For me, Christmas later this week will again be enhanced by the “third dimension” of the Christmas Gospel provided in Revelation 12. While Luke 2 provides the human dimension and John 1 the divine dimension, Revelation 12 has a third dimension to add, a reminder of what else was going on while those shepherds were watching their flocks by night.

I’m not advocating changing the manger scene out on the front lawn, but Revelation 12 does suggest a rather startling addition to the sheep and the goats: a crouching great red dragon, the serpent that had been dreading Christmas ever since Genesis 3 and its words about the One to come who would “bruise” his head (v. 15). John’s vision in Revelation 12 vividly pictures the reception that the serpent had planned for the Child and His life on earth. Its grotesque imagery always arrests my attention again and helps me to remember the proportions and consequences of that birth that holy night.

Here is what John saw and recorded (vv. 1-6):

And a great sign appeared in heaven: a woman clothed with the sun, with the moon under her feet, and on her head a crown of twelve stars. She was pregnant and was crying out in birth pains and the agony of giving birth. And another sign appeared in heaven: behold, a great red dragon, with seven heads and ten horns, and on his heads seven diadems. His tail swept down a third of the stars of heaven and cast them to the earth. And the dragon stood before the woman who was about to give birth, so that when she bore her child he might devour it. She gave birth to a male child, one who is to rule all the nations with a rod of iron, but her child was caught up to God and to his throne, and the woman fled into the wilderness, where she has a place prepared by God, in which she is to be nourished for 1,260 days.

This vision, of course, has to do with much more than our Savior’s physical birth, but it does add another dimension to those offered by Luke 2 and John 1 that is helpful to celebrating Christmas. It is a potent reminder that the seemingly peaceful and quiet birth of the Christ Child away in the manger, announced by angels and observed by shepherds, which lends itself so well to Christmas cards and lawn displays, was not peaceful and quiet. Like the increasingly popular 3-D video productions of today’s entertainment industry, the rawness and brutality of Revelation 12 draws me into the picture and causes me to remember what really was going on that Christmas night.

This dark third dimension of the Bethlehem story was highlighted a number of years ago when Tamara and I were visiting Jerusalem and we hired a taxi to take us to Bethlehem. Our Israeli taxi took us as far as a Palestinian checkpoint, where we walked through a well-guarded opening in the barricade to take a Palestinian taxi for the remainder of our little journey.

After our visit to Bethlehem and upon our return to the checkpoint, our Israeli taxi was waiting as we had requested, but we found that we had arrived just at the changing of the Palestinian guard, which included moving some armored equipment just as we were about to depart. When our Israeli taxi driver refused to give way to a Palestinian vehicle, heated words were exchanged, and we found our taxi surrounded by heavily-armed men peering into our windows.

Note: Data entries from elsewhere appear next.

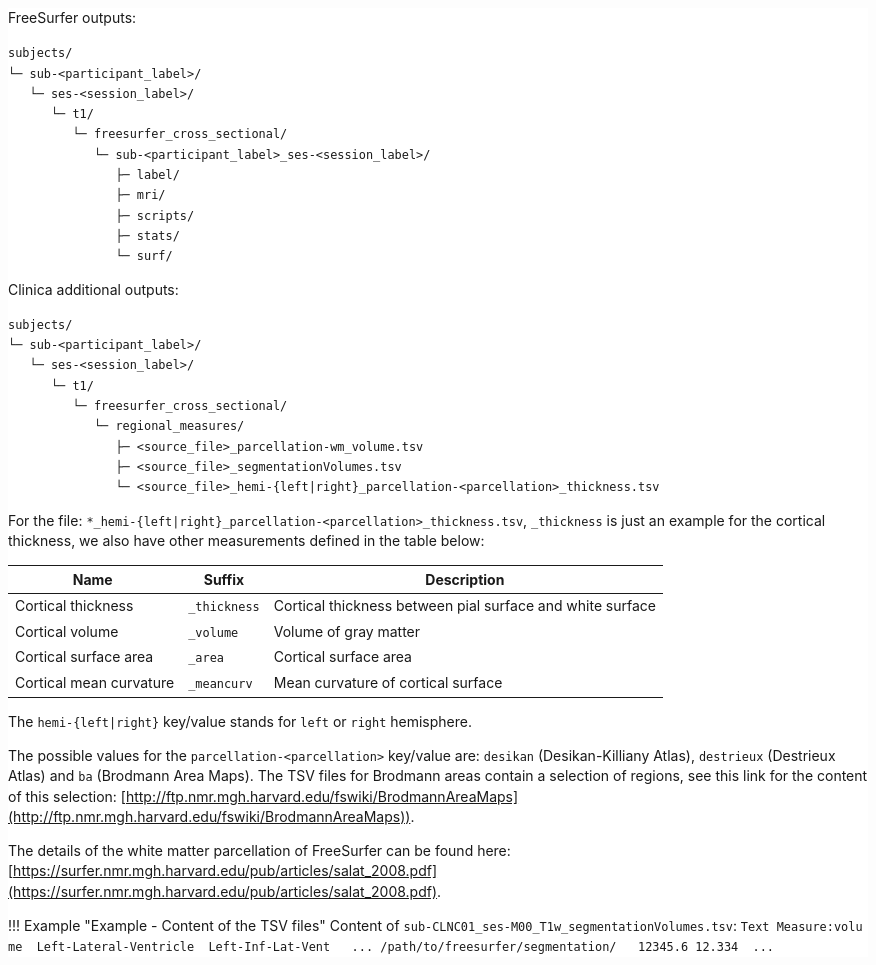 FreeSurfer outputs:
```Text
subjects/
└─ sub-<participant_label>/
   └─ ses-<session_label>/
      └─ t1/
         └─ freesurfer_cross_sectional/
            └─ sub-<participant_label>_ses-<session_label>/
               ├─ label/
               ├─ mri/
               ├─ scripts/
               ├─ stats/
               └─ surf/
```

Clinica additional outputs:
```Text
subjects/
└─ sub-<participant_label>/
   └─ ses-<session_label>/
      └─ t1/
         └─ freesurfer_cross_sectional/
            └─ regional_measures/
               ├─ <source_file>_parcellation-wm_volume.tsv
               ├─ <source_file>_segmentationVolumes.tsv
               └─ <source_file>_hemi-{left|right}_parcellation-<parcellation>_thickness.tsv
```

For the file: `*_hemi-{left|right}_parcellation-<parcellation>_thickness.tsv`, `_thickness` is just an example for the cortical thickness, we also have other measurements defined in the table below:


| Name                    | Suffix       | Description |
|-------------------------|--------------|-------------|
| Cortical thickness      | `_thickness` | Cortical thickness between pial surface and white surface|
| Cortical volume         | `_volume`    | Volume of gray matter|
| Cortical surface area   | `_area`      | Cortical surface area|
| Cortical mean curvature | `_meancurv`  | Mean curvature of cortical surface|


The `hemi-{left|right}` key/value stands for `left` or `right` hemisphere.

The possible values for the `parcellation-<parcellation>` key/value are: `desikan` (Desikan-Killiany Atlas), `destrieux` (Destrieux Atlas) and `ba` (Brodmann Area Maps). The TSV files for Brodmann areas contain a selection of regions, see this link for the content of this selection: [http://ftp.nmr.mgh.harvard.edu/fswiki/BrodmannAreaMaps](http://ftp.nmr.mgh.harvard.edu/fswiki/BrodmannAreaMaps)).

The details of the white matter parcellation of FreeSurfer can be found here: [https://surfer.nmr.mgh.harvard.edu/pub/articles/salat_2008.pdf](https://surfer.nmr.mgh.harvard.edu/pub/articles/salat_2008.pdf).


!!! Example "Example - Content of the TSV files"
    Content of `sub-CLNC01_ses­-M00_T1w_segmentationVolumes.tsv`:
    ```Text
    Measure:volume	Left-Lateral-Ventricle	Left-Inf-Lat-Vent	...
    /path/to/freesurfer/segmentation/	12345.6	12.334	...
    ```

In due time, cooler heads prevailed, and our taxi was allowed to leave. But looking back, it actually was quite the appropriate experience for a visit to Bethlehem. Even today under the same skies where angels witnessed to peace on earth, mere meters removed from the place where the Christ Child in mercy lay down His sweet head (and ultimately His sinless life ) to make possible life together with God and men, the dragon still makes his presence known.

Revelation 12 goes on to picture the dragon very furious, intent upon a war of revenge against “those who keep the commandments of God and hold to the testimony of Jesus (v. 17), the story of our lives. But John also announces the dragon’s defeat and provides opportunity to witness our own victory celebration (Revelation 7).

Which is where our own three-dimensional lives of witness, mercy, and life together enter the picture. Giving witness, showing mercy, and living together as family in the Church flow from a deep appreciation of the Christmas Gospel in all its dimensions. May yours be that kind of 3-D Christmas this year.